Le Rouillen, quartier champignon
Imaginez avant-guerre, un coin paisible d’Ergué-Gabéric : un manoir, quatre fermes, des champs, des prairies et la route de Coray. Celle-ci traversait la ligne de chemin de fer à l’Eau Blanche, enjambait le Jet et montait raide vers le plateau du Rouillen, ligne de partage des eaux entre l’Odet et le Jet. Yvon Hascoet, cultivateur à Ti-nevez Cleuyou se rappelle : « il est presque impossible de trouver un environnement aussi beau à cause des arbres, des fleurs, des rivières et des canaux avec ce vieux moulin qui permettait de se cacher facilement lorsqu’on pratiquait le braconnage ».
C’est au confluent des deux rivières au lieu-dit Coutilly que s’installent les Salaisons Gouiffès en 1937. 20 ans plus tard elle traite 320 porcs par semaine ! Cette première activité industrielle dans le quartier tout comme l’installation d’une pisciculture après-guerre ne génèrent pas dans un premier temps une urbanisation sur Ergué-Gabéric. Celle-ci se fera timidement par quelques maisons dans la côte du Rouillen puis l’installation d’un garage automobile. Le décès accidentel du propriétaire du manoir du Cleuyou en 1959 aura pour conséquence la vente des terres de Kerampensal et la création des premiers lotissements sur les hauts du Rouillen. Le mouvement d’urbanisation galopante est lancé avec la disparition des exploitations agricoles qui s’accélère dans les années 60 et 70 : les lotissements du Vallon, de Kerelan, de l’Odet, du Poulduic, du Jet se créent à partir de 1969. Les infrastructures se mettent en place : école en 1973, supérettes en 1978. La zone d’activité du Cleuyou dans la vallée du Jet complète le tableau de ce nouveau quartier d’Ergué entre Jet et Odet en 1980. C’est à cette époque que le chantier colossal de la voie expresse qui traverse les deux vallées profondes du Jet et de l’Odet change la physionomie vers l’est. La création d’un échangeur fait craindre aux habitants les nuisances dues au traffic automobile.

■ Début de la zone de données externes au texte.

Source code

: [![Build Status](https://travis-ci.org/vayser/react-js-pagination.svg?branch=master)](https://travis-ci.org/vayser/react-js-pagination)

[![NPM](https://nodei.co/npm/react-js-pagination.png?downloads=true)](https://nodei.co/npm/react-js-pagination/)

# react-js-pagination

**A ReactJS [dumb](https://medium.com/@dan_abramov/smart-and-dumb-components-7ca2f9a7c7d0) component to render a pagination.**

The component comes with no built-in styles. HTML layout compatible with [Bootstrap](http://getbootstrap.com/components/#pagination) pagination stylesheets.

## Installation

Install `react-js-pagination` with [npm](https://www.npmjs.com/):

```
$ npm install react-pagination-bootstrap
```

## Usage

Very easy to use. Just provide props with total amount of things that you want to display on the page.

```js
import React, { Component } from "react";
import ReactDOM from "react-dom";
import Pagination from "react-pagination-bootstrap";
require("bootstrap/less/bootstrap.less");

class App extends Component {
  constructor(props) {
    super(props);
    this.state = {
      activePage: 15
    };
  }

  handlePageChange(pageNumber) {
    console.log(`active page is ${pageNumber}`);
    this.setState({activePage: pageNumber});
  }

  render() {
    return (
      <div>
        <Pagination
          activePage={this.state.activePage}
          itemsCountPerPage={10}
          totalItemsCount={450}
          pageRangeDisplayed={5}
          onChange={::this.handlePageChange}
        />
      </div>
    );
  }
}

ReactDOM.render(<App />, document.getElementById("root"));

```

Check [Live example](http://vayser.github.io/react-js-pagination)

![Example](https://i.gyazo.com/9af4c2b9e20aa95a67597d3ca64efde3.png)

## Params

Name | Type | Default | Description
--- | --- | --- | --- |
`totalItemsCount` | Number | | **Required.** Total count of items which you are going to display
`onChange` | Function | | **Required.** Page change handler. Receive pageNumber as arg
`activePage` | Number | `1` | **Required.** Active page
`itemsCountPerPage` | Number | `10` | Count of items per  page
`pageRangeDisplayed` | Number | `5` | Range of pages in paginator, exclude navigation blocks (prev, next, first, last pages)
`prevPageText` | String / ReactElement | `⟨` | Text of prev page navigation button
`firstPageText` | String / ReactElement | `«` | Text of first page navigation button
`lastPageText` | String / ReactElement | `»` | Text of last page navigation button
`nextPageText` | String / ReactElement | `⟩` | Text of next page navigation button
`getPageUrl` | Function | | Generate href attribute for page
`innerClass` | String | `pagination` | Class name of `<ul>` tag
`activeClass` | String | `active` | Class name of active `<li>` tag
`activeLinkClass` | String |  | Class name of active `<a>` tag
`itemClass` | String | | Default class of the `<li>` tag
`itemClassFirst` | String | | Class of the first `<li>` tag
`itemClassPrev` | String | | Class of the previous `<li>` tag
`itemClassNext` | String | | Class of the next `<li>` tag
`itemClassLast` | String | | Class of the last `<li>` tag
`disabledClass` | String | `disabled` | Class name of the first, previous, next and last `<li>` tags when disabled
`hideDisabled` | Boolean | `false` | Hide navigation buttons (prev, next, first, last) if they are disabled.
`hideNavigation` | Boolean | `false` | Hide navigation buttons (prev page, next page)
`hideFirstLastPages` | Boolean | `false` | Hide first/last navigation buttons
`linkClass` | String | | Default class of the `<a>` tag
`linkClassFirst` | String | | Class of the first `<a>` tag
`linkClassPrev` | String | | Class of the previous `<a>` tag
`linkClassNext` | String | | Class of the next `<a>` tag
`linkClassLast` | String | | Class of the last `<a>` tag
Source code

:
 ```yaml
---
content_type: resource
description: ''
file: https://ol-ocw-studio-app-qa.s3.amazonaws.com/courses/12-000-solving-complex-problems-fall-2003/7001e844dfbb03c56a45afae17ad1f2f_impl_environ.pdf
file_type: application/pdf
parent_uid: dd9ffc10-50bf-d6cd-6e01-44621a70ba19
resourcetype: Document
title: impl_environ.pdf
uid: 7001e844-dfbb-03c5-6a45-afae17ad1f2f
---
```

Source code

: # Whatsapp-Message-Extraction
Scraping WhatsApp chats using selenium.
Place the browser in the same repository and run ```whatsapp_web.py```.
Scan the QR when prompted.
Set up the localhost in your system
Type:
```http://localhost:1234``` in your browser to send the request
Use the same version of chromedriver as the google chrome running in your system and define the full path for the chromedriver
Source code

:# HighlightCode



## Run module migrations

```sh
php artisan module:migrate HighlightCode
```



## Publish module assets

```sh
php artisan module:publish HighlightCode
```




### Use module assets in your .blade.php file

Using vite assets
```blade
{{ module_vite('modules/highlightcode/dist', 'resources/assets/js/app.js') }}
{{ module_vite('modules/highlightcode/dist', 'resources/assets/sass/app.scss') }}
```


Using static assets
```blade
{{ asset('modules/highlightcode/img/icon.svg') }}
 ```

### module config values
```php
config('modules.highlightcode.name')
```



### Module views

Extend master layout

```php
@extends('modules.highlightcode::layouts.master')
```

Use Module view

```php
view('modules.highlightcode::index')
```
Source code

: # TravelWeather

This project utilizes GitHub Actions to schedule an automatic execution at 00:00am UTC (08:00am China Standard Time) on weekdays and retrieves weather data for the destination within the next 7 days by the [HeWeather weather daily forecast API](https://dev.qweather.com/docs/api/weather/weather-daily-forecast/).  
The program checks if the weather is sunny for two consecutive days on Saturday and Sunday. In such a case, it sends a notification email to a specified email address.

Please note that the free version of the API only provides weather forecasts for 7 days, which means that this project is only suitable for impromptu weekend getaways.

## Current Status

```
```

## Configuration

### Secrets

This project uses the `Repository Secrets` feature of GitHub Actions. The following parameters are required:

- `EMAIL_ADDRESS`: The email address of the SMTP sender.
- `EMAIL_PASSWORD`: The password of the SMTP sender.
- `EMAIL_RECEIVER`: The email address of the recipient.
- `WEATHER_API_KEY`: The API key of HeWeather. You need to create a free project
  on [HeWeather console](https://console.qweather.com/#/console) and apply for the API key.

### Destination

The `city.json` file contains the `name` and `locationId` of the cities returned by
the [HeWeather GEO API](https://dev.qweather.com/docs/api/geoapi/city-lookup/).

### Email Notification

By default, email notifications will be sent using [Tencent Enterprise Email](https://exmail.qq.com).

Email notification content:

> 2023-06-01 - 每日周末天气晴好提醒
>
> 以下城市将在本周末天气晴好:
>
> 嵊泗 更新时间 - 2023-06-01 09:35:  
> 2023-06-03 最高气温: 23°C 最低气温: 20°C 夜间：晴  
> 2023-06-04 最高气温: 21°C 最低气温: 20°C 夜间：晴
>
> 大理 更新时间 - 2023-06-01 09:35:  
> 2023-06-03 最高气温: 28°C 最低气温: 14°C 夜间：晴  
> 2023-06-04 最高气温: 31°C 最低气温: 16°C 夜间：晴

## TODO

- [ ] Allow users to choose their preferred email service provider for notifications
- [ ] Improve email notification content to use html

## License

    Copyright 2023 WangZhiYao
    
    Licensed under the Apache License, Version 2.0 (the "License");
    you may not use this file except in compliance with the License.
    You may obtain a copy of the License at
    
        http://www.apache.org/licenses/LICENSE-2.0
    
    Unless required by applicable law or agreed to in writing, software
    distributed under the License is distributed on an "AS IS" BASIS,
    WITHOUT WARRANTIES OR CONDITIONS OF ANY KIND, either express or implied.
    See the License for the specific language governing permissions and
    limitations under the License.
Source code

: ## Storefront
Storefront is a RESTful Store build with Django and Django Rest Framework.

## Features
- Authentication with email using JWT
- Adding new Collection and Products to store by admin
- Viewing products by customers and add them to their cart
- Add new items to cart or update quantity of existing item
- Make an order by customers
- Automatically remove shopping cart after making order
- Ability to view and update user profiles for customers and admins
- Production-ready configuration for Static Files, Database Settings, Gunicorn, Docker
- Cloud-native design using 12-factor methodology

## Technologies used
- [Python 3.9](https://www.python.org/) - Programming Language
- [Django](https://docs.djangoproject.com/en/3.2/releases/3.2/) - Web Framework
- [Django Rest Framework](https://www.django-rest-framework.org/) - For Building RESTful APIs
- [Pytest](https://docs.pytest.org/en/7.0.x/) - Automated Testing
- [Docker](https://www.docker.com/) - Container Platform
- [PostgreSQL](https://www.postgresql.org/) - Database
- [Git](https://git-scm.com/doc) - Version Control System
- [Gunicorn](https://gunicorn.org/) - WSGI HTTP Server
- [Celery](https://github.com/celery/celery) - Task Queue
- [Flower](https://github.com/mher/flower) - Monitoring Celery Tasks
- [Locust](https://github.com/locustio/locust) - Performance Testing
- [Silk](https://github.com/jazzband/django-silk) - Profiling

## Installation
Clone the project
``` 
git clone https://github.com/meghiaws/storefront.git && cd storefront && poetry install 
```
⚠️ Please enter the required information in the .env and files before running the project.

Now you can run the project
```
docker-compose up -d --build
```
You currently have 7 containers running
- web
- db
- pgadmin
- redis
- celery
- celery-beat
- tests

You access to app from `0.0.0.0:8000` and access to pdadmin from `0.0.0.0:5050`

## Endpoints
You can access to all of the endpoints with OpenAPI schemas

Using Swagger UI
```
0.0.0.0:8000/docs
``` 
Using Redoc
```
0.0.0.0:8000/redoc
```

Le Rouillen actuel : pôle attractif d’Ergué
Avec ses 3 000 habitants, le Rouillen est devenu le quartier le plus peuplé d’Ergué dès 1980. La crainte pour l’identité gabéricoise est qu’elle devienne une cité dortoir de Quimper, cité sans âme. Une action volontariste des municipalités de l’époque ont permis d’offrir les services qui manquaient à la population : le centre commercial de Pen-Ergué, la création d’un supermarché, les services bancaires, médicaux, la poste, les artisans... Le rayonnement de l’école primaire et maternelle, la création d’un terrain de sports et d’une piscine privée contribuent à faire du Rouillen un véritable centre de vie qui se dote alors d’un comité d’animations. À partir de 1996, la création d’une zone d’aménagement concerté l’autre côté de la voie express va renforcer considérablement la fréquentation de la route de Coray où on doit installer feux rouges et giratoires consacrant ainsi le Rouillen comme principal centre urbain d’Ergué-Gabéric. Les nombreuses installations commerciales de part et d’autre de la voie express inversent les flux de circulation, il y a désormais plus de gens de l’extérieur qui viennent travailler à Ergué que de Gabéricois à aller à Quimper. La dynamique gabéricoise a de beaux jours devant elle !

Le nom Rouillen en breton : Ar Ruilhenn
Ce nom apparait pour la première fois en 1817, lors d’une délibération du conseil municipal. "Le chemin de la terre noire autrement dit le Ruillen, commençant à la barrière du Cleuyou et finissant à la garène de Kerelan, long d'environ 800 pieds...". Cette indication est précieuse. La Terre Noire, (douar zu) toponyme qu’on retrouve à Quimper, indique la présence de charbon. Un important gisement se trouve en effet sur notre commune dans la vallée du Jet. Ruillen est à rapprocher du verbe breton ruilhal qui signifie rouler. On peut penser que ce nom qui est unique en Bretagne désigne des éboulis de roches. Le chemin qui allait de la butte du Cleuyou pour rejoindre la vallée de l’Odet est particulièrement escarpé.

Bernez Rouz
Au fil d'Ergué, n° 20, mars 2025
Photographie : Vue du n° 75, route de Coray en 1956. Le Vallon, et au fond à gauche Tréodet et Kerfeunteun. Fonds Arkae ©.


Lestonan, mémoires d'un petit bourg

Première boulangerie de LestonanLestonan serait sans doute resté un simple lieu-dit bordant une route si la papeterie Bolloré ne s’était installée non loin de là, au bord du ruisseau Bigoudic. C’est l’essor de cette usine, au XIXe siècle, qui fera de Lestonan un deuxième pôle dans la commune.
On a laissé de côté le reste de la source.